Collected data

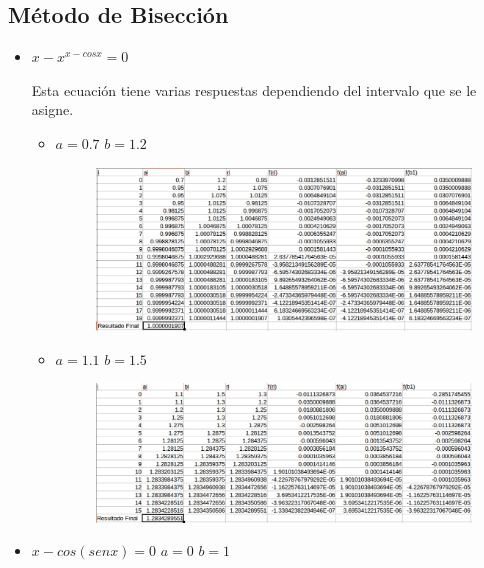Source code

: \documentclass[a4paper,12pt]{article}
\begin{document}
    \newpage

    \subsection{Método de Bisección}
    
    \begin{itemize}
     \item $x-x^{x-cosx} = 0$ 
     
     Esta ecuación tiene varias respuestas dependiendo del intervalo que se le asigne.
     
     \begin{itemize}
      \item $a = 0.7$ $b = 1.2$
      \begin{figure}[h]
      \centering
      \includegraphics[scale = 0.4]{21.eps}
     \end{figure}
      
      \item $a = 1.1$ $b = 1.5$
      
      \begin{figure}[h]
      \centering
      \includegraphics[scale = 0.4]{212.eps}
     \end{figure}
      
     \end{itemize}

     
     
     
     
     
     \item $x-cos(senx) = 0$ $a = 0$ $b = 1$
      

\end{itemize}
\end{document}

Your assignment
Look above for the line holding "Esta ecuación tiene", then set down exactly that line and every line after it up to and including the line holding "1.1$ $b = 1.5$", with nothing else.

Answer to the exercise
     Esta ecuación tiene varias respuestas dependiendo del intervalo que se le asigne.
     
     \begin{itemize}
      \item $a = 0.7$ $b = 1.2$
      \begin{figure}[h]
      \centering
      \includegraphics[scale = 0.4]{21.eps}
     \end{figure}
      
      \item $a = 1.1$ $b = 1.5$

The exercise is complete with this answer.